A picture's worth a thousand words, but an infographic is worth a million.

Bar charts and graphs, although informative, are outdated versions of  infographics; using design and animation to portray information to your target audience, means they’ll retain 65% of the information when it’s presented visually. Infographics are an example of rich media, a vital tool for businesses. Rich media complements the brand image, encouraging consumers to fully engage with your content.


Recently, I watched the Netflix documentary ‘Seaspiracy’ and found myself able to recall and quote some of the statistics that were presented, (with a memory like Dory from ‘Finding Nemo’, I knew that the graphics must’ve done something right). I researched and analysed some of these graphics to try and pinpoint what helped me retain this information.

Using engaging colours and visuals increases comprehension by 70%. Typography, graphics and colours used in infographics all play a part in helping consumers absorb information. The documentary uses strong colours such as red, white, black and blue. These colours compliment and contrast each other, making the information stand out (especially information displayed in red).

This infographic contains five words; however, the message is abundantly clear, it highlights the comparison of the captured and killed dolphins between 2000 and 2015. A bar graph structure is used, though the bars are formed using dolphin icons. The use of the dolphin icons is to visually show the animal in question without having to use extra text. The team working at Seaspiracy have really used the ‘a picture paints a thousand words’ formula to their advantage here, almost wasting space, leaving it blank to draw our eyes to the icons and condensing the amount of text needed to the absolute minimum to convey the message to their audience.

Only 1 in every 12 dolphins are saved, the rest are killed, the use of red to depict the blood of the dead dolphins is extremely powerful.

Unlike the previous infographic, this example uses a pie chart to display the information. This choice of a circular pie chart is clever, as the circle graphically represents the world and highlights the overwhelming majority of co2 is held in our oceans.

The graphic is further strengthened by the use of a moving sea image as a background to the pie chart. The typography for the ‘93%’ is simple, bold and is by far the largest element on the graphic. This typography is highly legible and easy to understand, forcing the audience’s attention to go directly to this dramatic statistic.

A line graph is then used to represent the pacific bluefin tuna’s being hunted to extinction.

The line graph contains only a start and end date along the x-axis (again keeping the text minimal). The y-axis just consists of the word ‘population’, the simple nature of this infographic helps your attention be immediately drawn to the focus point.

The red line is very eye-catching in contrast to the blue background. Additionally, the connotations of the colour red typically can symbolise death, danger, and blood. This use of colour helps the viewer to understand the severity of the damage caused by the commercial fishing industry.

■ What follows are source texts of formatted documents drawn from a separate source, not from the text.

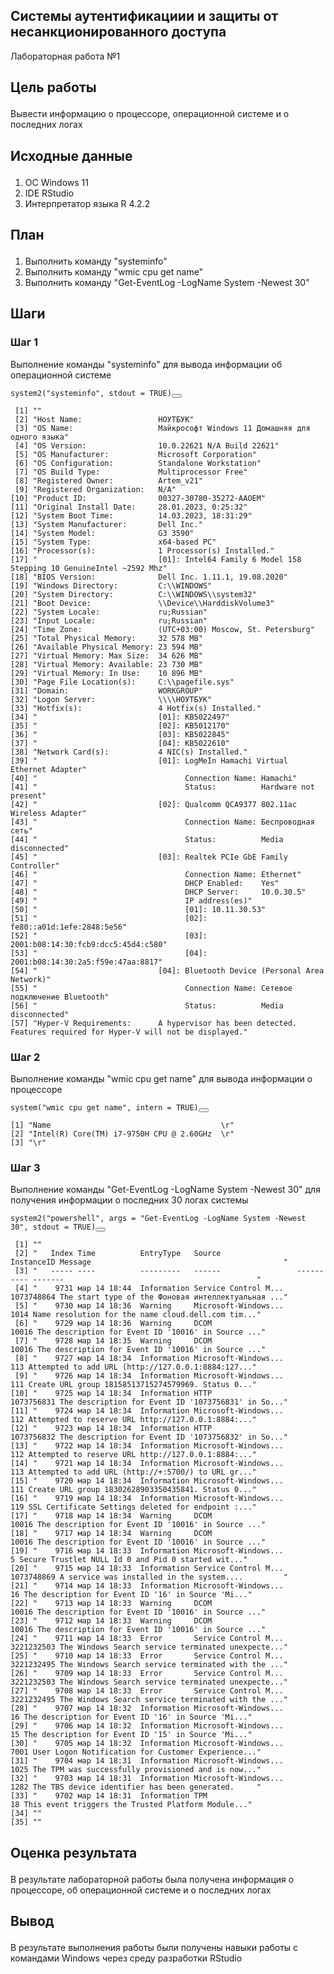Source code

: </head>

<body class="fullcontent">

<div id="quarto-content" class="page-columns page-rows-contents page-layout-article">

<main class="content" id="quarto-document-content">

<section id="системы-аутентификациии-и-защиты-от-несанкционированного-доступа" class="level1">

<h1>Системы аутентификациии и защиты от несанкционированного доступа</h1>

<p>Лабораторная работа №1</p>

<section id="цель-работы" class="level2">

<h2 class="anchored" data-anchor-id="цель-работы">

Цель работы

</h2>

<p>Вывести информацию о процессоре, операционной системе и о последних логах</p>

</section>

<section id="исходные-данные" class="level2">

<h2 class="anchored" data-anchor-id="исходные-данные">

Исходные данные

</h2>

<ol type="1">

<li>ОС Windows 11</li>

<li>IDE RStudio</li>

<li>Интерпретатор языка R 4.2.2</li>

</ol>

</section>

<section id="план" class="level2">

<h2 class="anchored" data-anchor-id="план">

План

</h2>

<ol type="1">

<li>Выполнить команду "systeminfo"</li>

<li>Выполнить команду "wmic cpu get name"</li>

<li>Выполнить команду "Get-EventLog -LogName System -Newest 30"</li>

</ol>

</section>

<section id="шаги" class="level2">

<h2 class="anchored" data-anchor-id="шаги">

Шаги

</h2>

<section id="шаг-1" class="level3">

<h3 class="anchored" data-anchor-id="шаг-1">

Шаг 1

</h3>

<p>Выполнение команды "systeminfo" для вывода информации об операционной системе</p>


<pre class="sourceCode r code-with-copy"><code class="sourceCode r"><span id="cb1-1"><a href="#cb1-1" aria-hidden="true" tabindex="-1"></a><span class="fu">system2</span>(<span class="st">"systeminfo"</span>, <span class="at">stdout =</span> <span class="cn">TRUE</span>)</span></code><button title="Copy to Clipboard" class="code-copy-button"><i class="bi"></i></button></pre>

<pre><code> [1] ""                                                                                                               
 [2] "Host Name:                 НОУТБУК"                                                                             
 [3] "OS Name:                   Майкрософт Windows 11 Домашняя для одного языка"                                     
 [4] "OS Version:                10.0.22621 N/A Build 22621"                                                          
 [5] "OS Manufacturer:           Microsoft Corporation"                                                               
 [6] "OS Configuration:          Standalone Workstation"                                                              
 [7] "OS Build Type:             Multiprocessor Free"                                                                 
 [8] "Registered Owner:          Artem_v21"                                                                           
 [9] "Registered Organization:   N/A"                                                                                 
[10] "Product ID:                00327-30780-35272-AAOEM"                                                             
[11] "Original Install Date:     28.01.2023, 0:25:32"                                                                 
[12] "System Boot Time:          14.03.2023, 18:31:29"                                                                
[13] "System Manufacturer:       Dell Inc."                                                                           
[14] "System Model:              G3 3590"                                                                             
[15] "System Type:               x64-based PC"                                                                        
[16] "Processor(s):              1 Processor(s) Installed."                                                           
[17] "                           [01]: Intel64 Family 6 Model 158 Stepping 10 GenuineIntel ~2592 Mhz"                 
[18] "BIOS Version:              Dell Inc. 1.11.1, 19.08.2020"                                                        
[19] "Windows Directory:         C:\\WINDOWS"                                                                         
[20] "System Directory:          C:\\WINDOWS\\system32"                                                               
[21] "Boot Device:               \\Device\\HarddiskVolume3"                                                           
[22] "System Locale:             ru;Russian"                                                                          
[23] "Input Locale:              ru;Russian"                                                                          
[24] "Time Zone:                 (UTC+03:00) Moscow, St. Petersburg"                                                  
[25] "Total Physical Memory:     32&nbsp;578 MB"                                                                           
[26] "Available Physical Memory: 23&nbsp;594 MB"                                                                           
[27] "Virtual Memory: Max Size:  34&nbsp;626 MB"                                                                           
[28] "Virtual Memory: Available: 23&nbsp;730 MB"                                                                           
[29] "Virtual Memory: In Use:    10&nbsp;896 MB"                                                                           
[30] "Page File Location(s):     C:\\pagefile.sys"                                                                    
[31] "Domain:                    WORKGROUP"                                                                           
[32] "Logon Server:              \\\\НОУТБУК"                                                                         
[33] "Hotfix(s):                 4 Hotfix(s) Installed."                                                              
[34] "                           [01]: KB5022497"                                                                     
[35] "                           [02]: KB5012170"                                                                     
[36] "                           [03]: KB5022845"                                                                     
[37] "                           [04]: KB5022610"                                                                     
[38] "Network Card(s):           4 NIC(s) Installed."                                                                 
[39] "                           [01]: LogMeIn Hamachi Virtual Ethernet Adapter"                                      
[40] "                                 Connection Name: Hamachi"                                                      
[41] "                                 Status:          Hardware not present"                                         
[42] "                           [02]: Qualcomm QCA9377 802.11ac Wireless Adapter"                                    
[43] "                                 Connection Name: Беспроводная сеть"                                            
[44] "                                 Status:          Media disconnected"                                           
[45] "                           [03]: Realtek PCIe GbE Family Controller"                                            
[46] "                                 Connection Name: Ethernet"                                                     
[47] "                                 DHCP Enabled:    Yes"                                                          
[48] "                                 DHCP Server:     10.0.30.5"                                                    
[49] "                                 IP address(es)"                                                                
[50] "                                 [01]: 10.11.30.53"                                                             
[51] "                                 [02]: fe80::a01d:1efe:2848:5e56"                                               
[52] "                                 [03]: 2001:b08:14:30:fcb9:dcc5:45d4:c580"                                      
[53] "                                 [04]: 2001:b08:14:30:2a5:f59e:47aa:8817"                                       
[54] "                           [04]: Bluetooth Device (Personal Area Network)"                                      
[55] "                                 Connection Name: Сетевое подключение Bluetooth"                                
[56] "                                 Status:          Media disconnected"                                           
[57] "Hyper-V Requirements:      A hypervisor has been detected. Features required for Hyper-V will not be displayed."</code></pre>

</section>

<section id="шаг-2" class="level3">

<h3 class="anchored" data-anchor-id="шаг-2">

Шаг 2

</h3>

<p>Выполнение команды "wmic cpu get name" для вывода информации о процессоре</p>

<pre class="sourceCode r code-with-copy"><code class="sourceCode r"><span id="cb3-1"><a href="#cb3-1" aria-hidden="true" tabindex="-1"></a><span class="fu">system</span>(<span class="st">"wmic cpu get name"</span>, <span class="at">intern =</span> <span class="cn">TRUE</span>)</span></code><button title="Copy to Clipboard" class="code-copy-button"><i class="bi"></i></button></pre>

<pre><code>[1] "Name                                      \r"
[2] "Intel(R) Core(TM) i7-9750H CPU @ 2.60GHz  \r"
[3] "\r"                                          </code></pre>

</section>

<section id="шаг-3" class="level3">

<h3 class="anchored" data-anchor-id="шаг-3">

Шаг 3

</h3>

<p>Выполнение команды "Get-EventLog -LogName System -Newest 30" для получения информации о последних 30 логах системы</p>

<pre class="sourceCode r code-with-copy"><code class="sourceCode r"><span id="cb5-1"><a href="#cb5-1" aria-hidden="true" tabindex="-1"></a><span class="fu">system2</span>(<span class="st">"powershell"</span>, <span class="at">args =</span> <span class="st">"Get-EventLog -LogName System -Newest 30"</span>, <span class="at">stdout =</span> <span class="cn">TRUE</span>)</span></code><button title="Copy to Clipboard" class="code-copy-button"><i class="bi"></i></button></pre>

<pre><code> [1] ""                                                                                                                       
 [2] "   Index Time          EntryType   Source                 InstanceID Message                                           "
 [3] "   ----- ----          ---------   ------                 ---------- -------                                           "
 [4] "    9731 мар 14 18:44  Information Service Control M...   1073748864 The start type of the Фоновая интеллектуальная ..."
 [5] "    9730 мар 14 18:36  Warning     Microsoft-Windows...         1014 Name resolution for the name cloud.dell.com tim..."
 [6] "    9729 мар 14 18:36  Warning     DCOM                        10016 The description for Event ID '10016' in Source ..."
 [7] "    9728 мар 14 18:35  Warning     DCOM                        10016 The description for Event ID '10016' in Source ..."
 [8] "    9727 мар 14 18:34  Information Microsoft-Windows...          113 Attempted to add URL (http://127.0.0.1:8884:127..."
 [9] "    9726 мар 14 18:34  Information Microsoft-Windows...          111 Create URL group 18158513715274579969. Status 0..."
[10] "    9725 мар 14 18:34  Information HTTP                   1073756831 The description for Event ID '1073756831' in So..."
[11] "    9724 мар 14 18:34  Information Microsoft-Windows...          112 Attempted to reserve URL http://127.0.0.1:8884:..."
[12] "    9723 мар 14 18:34  Information HTTP                   1073756832 The description for Event ID '1073756832' in So..."
[13] "    9722 мар 14 18:34  Information Microsoft-Windows...          112 Attempted to reserve URL http://127.0.0.1:8884:..."
[14] "    9721 мар 14 18:34  Information Microsoft-Windows...          113 Attempted to add URL (http://+:5700/) to URL gr..."
[15] "    9720 мар 14 18:34  Information Microsoft-Windows...          111 Create URL group 18302628903350435841. Status 0..."
[16] "    9719 мар 14 18:34  Information Microsoft-Windows...          119 SSL Certificate Settings deleted for endpoint :..."
[17] "    9718 мар 14 18:34  Warning     DCOM                        10016 The description for Event ID '10016' in Source ..."
[18] "    9717 мар 14 18:34  Warning     DCOM                        10016 The description for Event ID '10016' in Source ..."
[19] "    9716 мар 14 18:33  Information Microsoft-Windows...            5 Secure Trustlet NULL Id 0 and Pid 0 started wit..."
[20] "    9715 мар 14 18:33  Information Service Control M...   1073748869 A service was installed in the system....         "
[21] "    9714 мар 14 18:33  Information Microsoft-Windows...           16 The description for Event ID '16' in Source 'Mi..."
[22] "    9713 мар 14 18:33  Warning     DCOM                        10016 The description for Event ID '10016' in Source ..."
[23] "    9712 мар 14 18:33  Warning     DCOM                        10016 The description for Event ID '10016' in Source ..."
[24] "    9711 мар 14 18:33  Error       Service Control M...   3221232503 The Windows Search service terminated unexpecte..."
[25] "    9710 мар 14 18:33  Error       Service Control M...   3221232495 The Windows Search service terminated with the ..."
[26] "    9709 мар 14 18:33  Error       Service Control M...   3221232503 The Windows Search service terminated unexpecte..."
[27] "    9708 мар 14 18:33  Error       Service Control M...   3221232495 The Windows Search service terminated with the ..."
[28] "    9707 мар 14 18:32  Information Microsoft-Windows...           16 The description for Event ID '16' in Source 'Mi..."
[29] "    9706 мар 14 18:32  Information Microsoft-Windows...           15 The description for Event ID '15' in Source 'Mi..."
[30] "    9705 мар 14 18:32  Information Microsoft-Windows...         7001 User Logon Notification for Customer Experience..."
[31] "    9704 мар 14 18:31  Information Microsoft-Windows...         1025 The TPM was successfully provisioned and is now..."
[32] "    9703 мар 14 18:31  Information Microsoft-Windows...         1282 The TBS device identifier has been generated.     "
[33] "    9702 мар 14 18:31  Information TPM                            18 This event triggers the Trusted Platform Module..."
[34] ""                                                                                                                       
[35] ""                                                                                                                       </code></pre>

</section>

</section>

<section id="оценка-результата" class="level2">

<h2 class="anchored" data-anchor-id="оценка-результата">

Оценка результата

</h2>

<p>В результате лабораторной работы была получена информация о процессоре, об операционной системе и о последних логах</p>

</section>

<section id="вывод" class="level2">

<h2 class="anchored" data-anchor-id="вывод">

Вывод

</h2>

<p>В результате выполнения работы были получены навыки работы с командами Windows через среду разработки RStudio</p>

</section>

</section>

</body>

</html>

The focal point of this graphic is the huge decrease in the population of pacific bluefin tuna with less than 3% now left in the ocean. This statistic has also been displayed in blood-red, drawing the viewers eye to the purpose of the graph. The eye naturally follows the red line down the rapid decline, leading them straight to the shocking statistic and the dark silhouettes of the tuna in the background are almost haunting.

How can infographics help your business?


So, what can be concluded from this analysis in terms of marketing strategies for businesses?:

• 86% of businesses predict that visuals will be an important part of their marketing strategy in 2020-2021.

•  Make sure you use visual information rather than just text on any marketing materials.

• When producing content for your business, take a step back and think ‘would I stop and engage with this material?’.

• Businesses bombard their consumers with unnecessary information, which can be overwhelming.

• Condense information and make it stand out. The mindset needed for creating a successful infographic is ‘SHOW, don’t tell’.

• Look at the words on your infographic and analyse how essential they are. If they are essential, then perhaps think of an innovative way to display them with visuals rather than text. The simpler the graphic is the more likely your audience will be to retain it.

Regardless of your subject matter, infographics can be used to effectively display your information and help your audience to engage with your message.